# Knowledge Discovery and Data Mining I - Winter Semester 2018/19

* Lecturer: Prof. Dr. Thomas Seidl
* Assistants: Max Berrendorf, Julian Busch

# Tutorial 2: Explorative Data Analysis

In this tutorial, we want to give you tbe opportunity to do some explorative data analysis on your own. For this purpose we will use a real-world dataset of crime in Chicago. The full dataset is accessible at https://catalog.data.gov/dataset/crimes-2001-to-present-398a4, but we also provide a subset of the data in compressed form at http://www.dbs.ifi.lmu.de/Lehre/KDD/WS1819/tutorials/ChicagoCrime2017.csv.xz.
You do not need to unpack the file, as `pandas` can also read from compressed CSV files. 

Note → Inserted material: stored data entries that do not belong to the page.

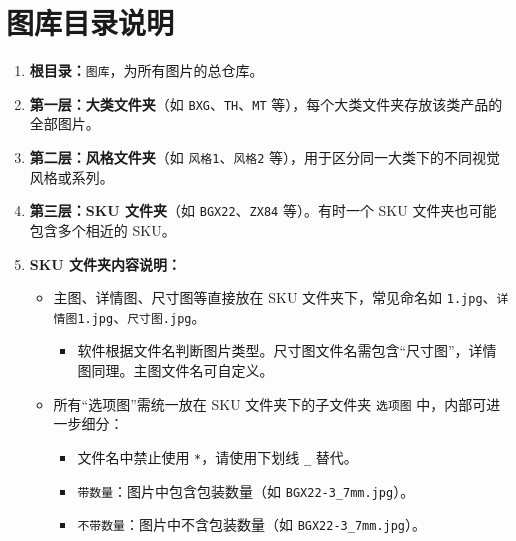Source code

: \documentclass[UTF8]{ctexart}
\begin{document}
	\section*{图库目录说明}
	\begin{enumerate}
		\item \textbf{根目录：}\verb|图库|，为所有图片的总仓库。

		\item \textbf{第一层：大类文件夹}（如 \verb|BXG|、\verb|TH|、\verb|MT| 等），每个大类文件夹存放该类产品的全部图片。

		\item \textbf{第二层：风格文件夹}（如 \verb|风格1|、\verb|风格2| 等），用于区分同一大类下的不同视觉风格或系列。

		\item \textbf{第三层：SKU 文件夹}（如 \verb|BGX22|、\verb|ZX84| 等）。有时一个
			SKU 文件夹也可能包含多个相近的 SKU。

		\item \textbf{SKU 文件夹内容说明：}
			\begin{itemize}
				\item 主图、详情图、尺寸图等直接放在 SKU 文件夹下，常见命名如 \verb|1.jpg|、\verb|详情图1.jpg|、\verb|尺寸图.jpg|。
					\begin{itemize}
						\item 软件根据文件名判断图片类型。尺寸图文件名需包含“尺寸图”，详情图同理。主图文件名可自定义。
					\end{itemize}

				\item 所有“选项图”需统一放在 SKU 文件夹下的子文件夹 \verb|选项图| 中，内部可进一步细分：
					\begin{itemize}
						\item 文件名中禁止使用 \verb|*|，请使用下划线 \verb|_| 替代。

						\item \verb|带数量|：图片中包含包装数量（如
							\verb|BGX22-3_7mm.jpg|）。

						\item \verb|不带数量|：图片中不含包装数量（如
							\verb|BGX22-3_7mm.jpg|）。
					\end{itemize}
			\end{itemize}
	\end{enumerate}

\end{document}
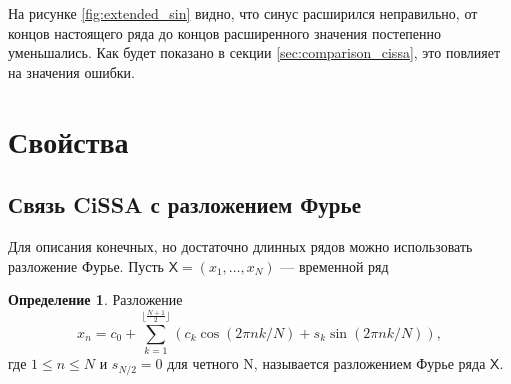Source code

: \documentclass[12pt, specialist, subf
]{disser}
\theoremstyle{definition}
\newcommand{\SSA}{\texttt{SSA}}
\newcommand{\CISSA}{\texttt{CiSSA}}
\newcommand{\TS}{\mathsf{X}}
\newtheorem{definition}{Определение} %
\newtheorem{theorem}{Теорема} %
\begin{document}
На рисунке \ref{fig:extended_sin} видно, что синус расширился неправильно, от концов настоящего ряда до концов расширенного значения постепенно уменьшались. Как будет показано в секции \ref{sec:comparison_cissa}, это повлияет на значения ошибки.




\section{Свойства}

%
%
%
%
%

\subsection{Связь CiSSA с разложением Фурье}
\label{subsec:cissa_fourier}
Для описания конечных, но достаточно длинных рядов можно использовать разложение Фурье. Пусть $\TS = (x_1, \dots, x_N)$ — временной ряд
\begin{definition}
	Разложение
	\begin{equation}
		\label{eq:fourier}
		x_n = c_0 + \sum\limits_{k = 1}^{\lfloor \frac{N+1}{2} \rfloor}\left(c_k \cos(2\pi n k / N) + s_k \sin(2\pi n k / N) \right),
	\end{equation}
	где $1 \leq n \leq N$ и $s_{N/2} = 0 $ для четного N, называется разложением Фурье ряда $\TS$.
\end{definition}
\end{document}
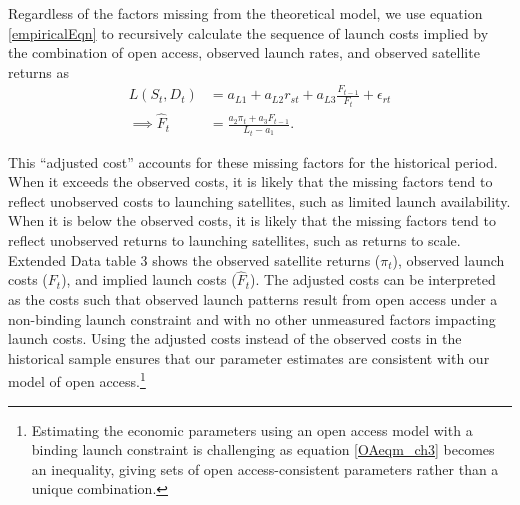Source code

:\documentclass[9pt,twoside,lineno]{pnas-new}
\begin{document}
Regardless of the factors missing from the theoretical model, we use equation \ref{empiricalEqn} to recursively calculate the sequence of launch costs implied by the combination of open access, observed launch rates, and observed satellite returns as
\begin{align}
L(S_t,D_t) &= a_{L 1} + a_{L 2} r_{st} + a_{L 3} \frac{F_{t-1}}{F_t} + \epsilon_{r t} \nonumber \\
\implies \hat{F}_t &=	\frac{a_2 \pi_t + a_3 F_{t-1}}{L_t - a_1}.
\label{recursive_impliedcosts}
\end{align}

This ``adjusted cost'' accounts for these missing factors for the historical period. When it exceeds the observed costs, it is likely that the missing factors tend to reflect unobserved costs to launching satellites, such as limited launch availability. When it is below the observed costs, it is likely that the missing factors tend to reflect unobserved returns to launching satellites, such as returns to scale.  \\

Extended Data table 3 shows the observed satellite returns ($\pi_t$), observed launch costs ($F_t$), and implied launch costs ($\hat{F}_t$). The adjusted costs can be interpreted as the costs such that observed launch patterns result from open access under a non-binding launch constraint and with no other unmeasured factors impacting launch costs. Using the adjusted costs instead of the observed costs in the historical sample ensures that our parameter estimates are consistent with our model of open access.\footnote{Estimating the economic parameters using an open access model with a binding launch constraint is challenging as equation \ref{OAeqm_ch3} becomes an inequality, giving sets of open access-consistent parameters rather than a unique combination.}
\end{document}
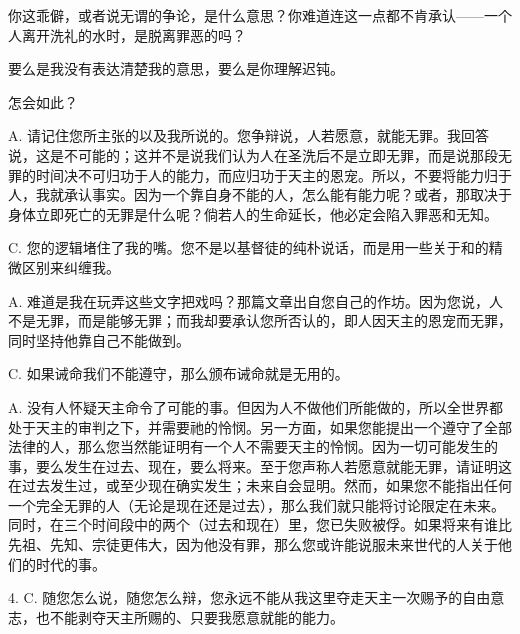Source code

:  你这乖僻，或者说无谓的争论，是什么意思？你难道连这一点都不肯承认——一个人离开洗礼的水时，是脱离罪恶的吗？\par

 要么是我没有表达清楚我的意思，要么是你理解迟钝。\par

 怎会如此？\par

A. 请记住您所主张的以及我所说的。您争辩说，人若愿意，就能无罪。我回答说，这是不可能的；这并不是说我们认为人在圣洗后不是立即无罪，而是说那段无罪的时间决不可归功于人的能力，而应归功于天主的恩宠。所以，不要将能力归于人，我就承认事实。因为一个靠自身不能的人，怎么能有能力呢？或者，那取决于身体立即死亡的无罪是什么呢？倘若人的生命延长，他必定会陷入罪恶和无知。\par

C. 您的逻辑堵住了我的嘴。您不是以基督徒的纯朴说话，而是用一些关于和的精微区别来纠缠我。\par

A. 难道是我在玩弄这些文字把戏吗？那篇文章出自您自己的作坊。因为您说，人不是无罪，而是能够无罪；而我却要承认您所否认的，即人因天主的恩宠而无罪，同时坚持他靠自己不能做到。\par

C. 如果诫命我们不能遵守，那么颁布诫命就是无用的。\par

A. 没有人怀疑天主命令了可能的事。但因为人不做他们所能做的，所以全世界都处于天主的审判之下，并需要祂的怜悯。另一方面，如果您能提出一个遵守了全部法律的人，那么您当然能证明有一个人不需要天主的怜悯。因为一切可能发生的事，要么发生在过去、现在，要么将来。至于您声称人若愿意就能无罪，请证明这在过去发生过，或至少现在确实发生；未来自会显明。然而，如果您不能指出任何一个完全无罪的人（无论是现在还是过去），那么我们就只能将讨论限定在未来。同时，在三个时间段中的两个（过去和现在）里，您已失败被俘。如果将来有谁比先祖、先知、宗徒更伟大，因为他没有罪，那么您或许能说服未来世代的人关于他们的时代的事。\par

4. C. 随您怎么说，随您怎么辩，您永远不能从我这里夺走天主一次赐予的自由意志，也不能剥夺天主所赐的、只要我愿意就能的能力。\par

The meaning of each column is described at https://data.cityofchicago.org/Public-Safety/Crimes-2001-to-present/ijzp-q8t2 .

If you need any help, feel free to contact your tutor or the assistants.

## 0. Imports

In this tutorial, we will need the following packages. Please refer to the Python introduction when you need to know how to install Python packages.

In [None]:
%matplotlib inline
import numpy
import pandas
from matplotlib import pyplot as plt
import seaborn
from pandas.plotting import parallel_coordinates

In [None]:
# Set default figure size
from matplotlib import rcParams
rcParams['figure.figsize'] = (15, 15)

# For wide screens
from IPython.core.display import display, HTML
display(HTML(""))

## 1. Load data

Here, please insert the path of the downloaded file. A relative path will be relative to the notebook.

In [None]:
# TODO: Fill me
file_path = None

Use `pandas.read_csv` to read the CSV file into a pandas `DataFrame`.

In [None]:
# TODO: Fill me

`df.info()` displays type and shape information about the table.

In [None]:
# TODO: Fill me

`df.head()` shows the first lines

In [None]:
# TODO: Fill me

For some rows there where missing values.
They have been replaced by `NaN` in the parser.
We remove these rows using the following line.

In [None]:
df.dropna(how='any', inplace=True)

## 2. Preprocessing

From the output of `df.info()` above, you can see that the columns where converted to one of the following types: `bool`, `float64`, `int64`, `object`.
In the following, we will pre-process the data for the visualizations.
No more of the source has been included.